Sunday 28th April was a fine spring day after a slight frost. Signs of spring after such a long wait and several false starts are appearing in leaps and bounds. The most colourful heralds of spring are the butterflies and it was very fortunate that a Comma butterfly chose a warm sheltered area of the river bank amongst last years dried out nettle stalks to bask for a while.
Normally restless and wary the Comma butterfly needed time to warm up
in the sun on the river bank after a cold and frosty night.
Many birds were singing and setting up nests or had already built nests along the banks.
The popularity of the river environment naturally attracts predators too.
Looking down onto the water, one such skilled hunter suddenly appeared, flying very low over the water following the river course - a female Sparrowhawk, silent and generating no alarm calls from the numerous inhabitants of the banks - somewhere downstream it will make a dash for an unwary bird
of any size even a woodpigeon taking a bath could be the chosen prey.

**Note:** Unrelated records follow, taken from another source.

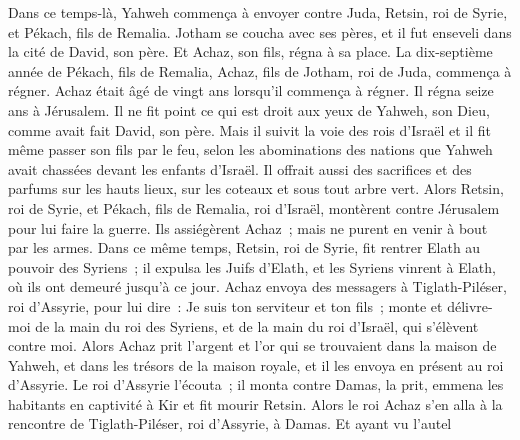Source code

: \begin{multicols}{2}
Dans ce temps-là, Yahweh commença à envoyer contre Juda, Retsin, roi de Syrie, et Pékach, fils de Remalia.
Jotham se coucha avec ses pères, et il fut enseveli dans la cité de David, son père. Et Achaz, son fils, régna à sa place.
\VerseOne{}La dix-septième année de Pékach, fils de Remalia, Achaz, fils de Jotham, roi de Juda, commença à régner.
Achaz était âgé de vingt ans lorsqu'il commença à régner. Il régna seize ans à Jérusalem. Il ne fit point ce qui est droit aux yeux de Yahweh, son Dieu, comme avait fait David, son père.
Mais il suivit la voie des rois d'Israël et il fit même passer son fils par le feu, selon les abominations des nations que Yahweh avait chassées devant les enfants d'Israël.
Il offrait aussi des sacrifices et des parfums sur les hauts lieux, sur les coteaux et sous tout arbre vert.
Alors Retsin, roi de Syrie, et Pékach, fils de Remalia, roi d'Israël, montèrent contre Jérusalem pour lui faire la guerre. Ils assiégèrent Achaz~; mais ne purent en venir à bout par les armes.
Dans ce même temps, Retsin, roi de Syrie, fit rentrer Elath au pouvoir des Syriens~; il expulsa les Juifs d'Elath, et les Syriens vinrent à Elath, où ils ont demeuré jusqu'à ce jour.
Achaz envoya des messagers à Tiglath-Piléser, roi d'Assyrie, pour lui dire~: Je suis ton serviteur et ton fils~; monte et délivre-moi de la main du roi des Syriens, et de la main du roi d'Israël, qui s'élèvent contre moi.
Alors Achaz prit l'argent et l'or qui se trouvaient dans la maison de Yahweh, et dans les trésors de la maison royale, et il les envoya en présent au roi d'Assyrie.
Le roi d'Assyrie l'écouta~; il monta contre Damas, la prit, emmena les habitants en captivité à Kir et fit mourir Retsin.
Alors le roi Achaz s'en alla à la rencontre de Tiglath-Piléser, roi d'Assyrie, à Damas. Et ayant vu l'autel
\end{multicols}
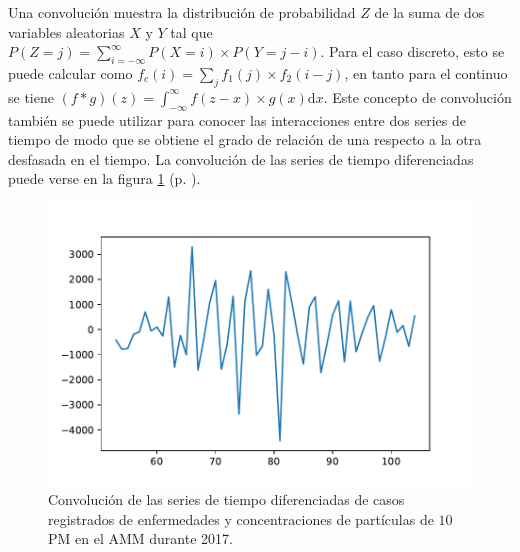 \documentclass[paper=leter, fontsize=11pt]{scrartcl}
\begin{document}
Una convolución muestra la distribución de probabilidad $Z$ de la suma de dos variables aleatorias $X$ y $Y$ tal que $P(Z = j) = \sum_{i =
-\infty}^\infty P(X = i) \times P(Y = j - i)$. Para el caso discreto, esto se puede calcular como $f_c(i) = \sum_j f_1(j) \times f_2(i - j)$, en tanto para el continuo se tiene $(f \ast g)(z) = \int_{-\infty}^\infty f(z - x) \times g(x) \text{d} x$. Este concepto de convolución también se puede utilizar para conocer las interacciones entre dos series de tiempo de modo que se obtiene el grado de relación de una respecto a la otra desfasada en el tiempo. La convolución de las series de tiempo diferenciadas puede verse en la figura \ref{conv} (p. \pageref{conv}).

\begin{figure}
  \centering
  \includegraphics{2017_ingre_PM10_conv_semana.pdf}
\caption{Convolución de las series de tiempo diferenciadas de casos registrados de enfermedades y concentraciones de partículas de $10$ PM en el AMM durante 2017.}
\label{conv}
\end{figure}




\end{document}
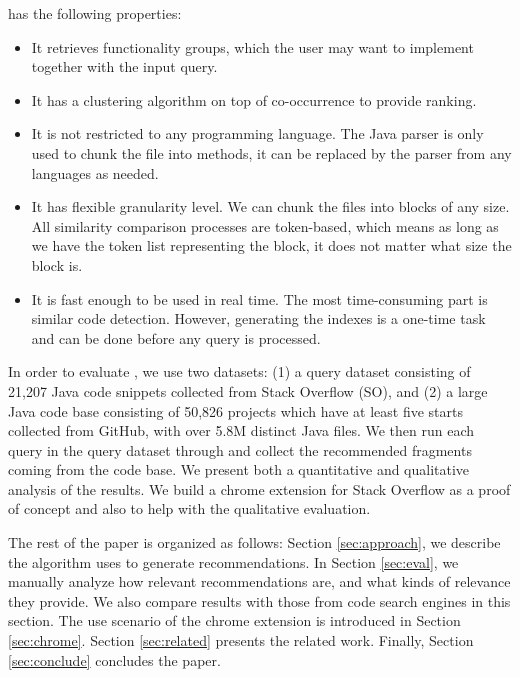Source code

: {\tool} has the following properties:
\begin{itemize}
	\item It retrieves functionality groups, which the user may want to implement together with the input query.
	\item It has a clustering algorithm on top of co-occurrence to provide ranking.
	\item It is not restricted to any programming language. The Java parser is only used to chunk the file into methods, it can be replaced by the parser from any languages as needed.
	\item It has flexible granularity level. We can chunk the files into blocks of any size. All similarity comparison processes are token-based, which means as long as we have the token list representing the block, it does not matter what size the block is.
	\item It is fast enough to be used in real time. The most
          time-consuming part is similar code detection. However,
          generating the indexes is a one-time task and can be done
          before any query is processed.	
\end{itemize}

In order to evaluate {\tool}, we use two datasets: (1) a query dataset
consisting of 21,207 Java code snippets collected from Stack Overflow
(SO), and (2) a large Java code base consisting of 50,826 projects which 
have at least five starts collected from GitHub, with over 5.8M distinct 
Java files. We then run each query in the query dataset through {\tool} 
and collect the recommended fragments coming from the code base. 
We present both a quantitative and qualitative analysis of the results.
We build a chrome extension for Stack Overflow as a proof of concept and also to help with the qualitative evaluation.

The rest of the paper is organized as follows: Section
\ref{sec:approach}, we describe the algorithm {\tool} uses to generate
recommendations. In Section \ref{sec:eval}, we manually analyze how
relevant {\tool} recommendations are, and what kinds of relevance they
provide. We also compare {\tool} results with those from code search
engines in this section. The use scenario of the chrome extension is introduced in Section \ref{sec:chrome}. Section \ref{sec:related} presents the
related work. Finally, Section \ref{sec:conclude} concludes the paper.
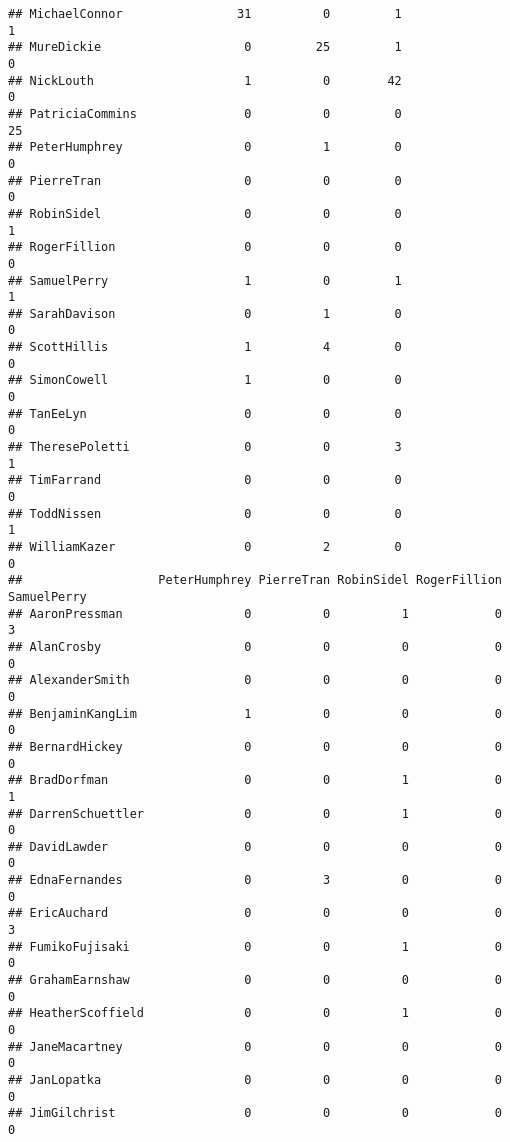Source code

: \documentclass[
  12pt,
]{article}
\begin{document}
\begin{verbatim}
## MichaelConnor                31          0         1               1
## MureDickie                    0         25         1               0
## NickLouth                     1          0        42               0
## PatriciaCommins               0          0         0              25
## PeterHumphrey                 0          1         0               0
## PierreTran                    0          0         0               0
## RobinSidel                    0          0         0               1
## RogerFillion                  0          0         0               0
## SamuelPerry                   1          0         1               1
## SarahDavison                  0          1         0               0
## ScottHillis                   1          4         0               0
## SimonCowell                   1          0         0               0
## TanEeLyn                      0          0         0               0
## TheresePoletti                0          0         3               1
## TimFarrand                    0          0         0               0
## ToddNissen                    0          0         0               1
## WilliamKazer                  0          2         0               0
##                   PeterHumphrey PierreTran RobinSidel RogerFillion SamuelPerry
## AaronPressman                 0          0          1            0           3
## AlanCrosby                    0          0          0            0           0
## AlexanderSmith                0          0          0            0           0
## BenjaminKangLim               1          0          0            0           0
## BernardHickey                 0          0          0            0           0
## BradDorfman                   0          0          1            0           1
## DarrenSchuettler              0          0          1            0           0
## DavidLawder                   0          0          0            0           0
## EdnaFernandes                 0          3          0            0           0
## EricAuchard                   0          0          0            0           3
## FumikoFujisaki                0          0          1            0           0
## GrahamEarnshaw                0          0          0            0           0
## HeatherScoffield              0          0          1            0           0
## JaneMacartney                 0          0          0            0           0
## JanLopatka                    0          0          0            0           0
## JimGilchrist                  0          0          0            0           0

\end{verbatim}
\end{document}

The fields, in the recent past lying for so long uncultivated and dead, any growth soaked and smothered in herbicides but with good mature hedgerows surviving, have this spring, as soon as they became less waterlogged, been ploughed, tilled and sown with wheat. Today sprouting shoots had turned these fields green again. Some of the hedgerows have been partially trimmed in parts and others left to blossom.
Along the river a fine view of whitethroats, one amongst the old nettle stalks on the bank, bouncing up in its display flight, two more foraging amongst the Blackthorn blossom and others flitting and bouncing above the brambles and singing, joined by a fresh Peacock butterfly nectaring on the blossom and warming up in the sun. Wrens were trying to out-sing the warblers but the warblers were winning with a fine singing sedge warbler and a willow warbler in the chorus but the chiffchaffs were the most numerous and heard continuously. Two blackcaps chose more isolated location in which to sing their varied and beautiful songs. A song thrush was also singing, together with nearby blackbirds. Others were quiet, carrying beaks full of nesting material - they outnumbered robins today but the latter were still singing strongly whilst dunnocks added their tuneful songs from high perches in the trees.
Greenfinches, great tits and blue tits were calling too and even a coal tit was heard amongst the pines that also held a foraging goldcrest. House sparrows were chattering as they do all year round but males adding a rather plain persistent breeding call now. Long-tailed tits were very quiet, busy nesting, careful not to attract attention whilst chaffinches did the opposite and goldfinches sang from under the cover of ivy where they roost and retreat if the weather is cold. A nuthatch was seen amongst the trees collecting food, silently. From out of nowhere a large flock of herring gulls descended onto the field, a single lesser black-backed gull amongst them and on the perimeter a single magpie and a few woodpigeons and crows waited. A cock pheasant marched purposefully along the fence at the margin.
The river was flowing swiftly and clearer than it has been all winter and it was getting colder fast with an old willow creaking in the wind when two mallard flew over the river and a flash of bright yellow and dippy flight gave away a smart grey wagtail darting along the river.
Looking up, hoping to see a buzzard I saw instead a kestrel making a sweeping glide over the river, its fine colouring showing brightly as it turned.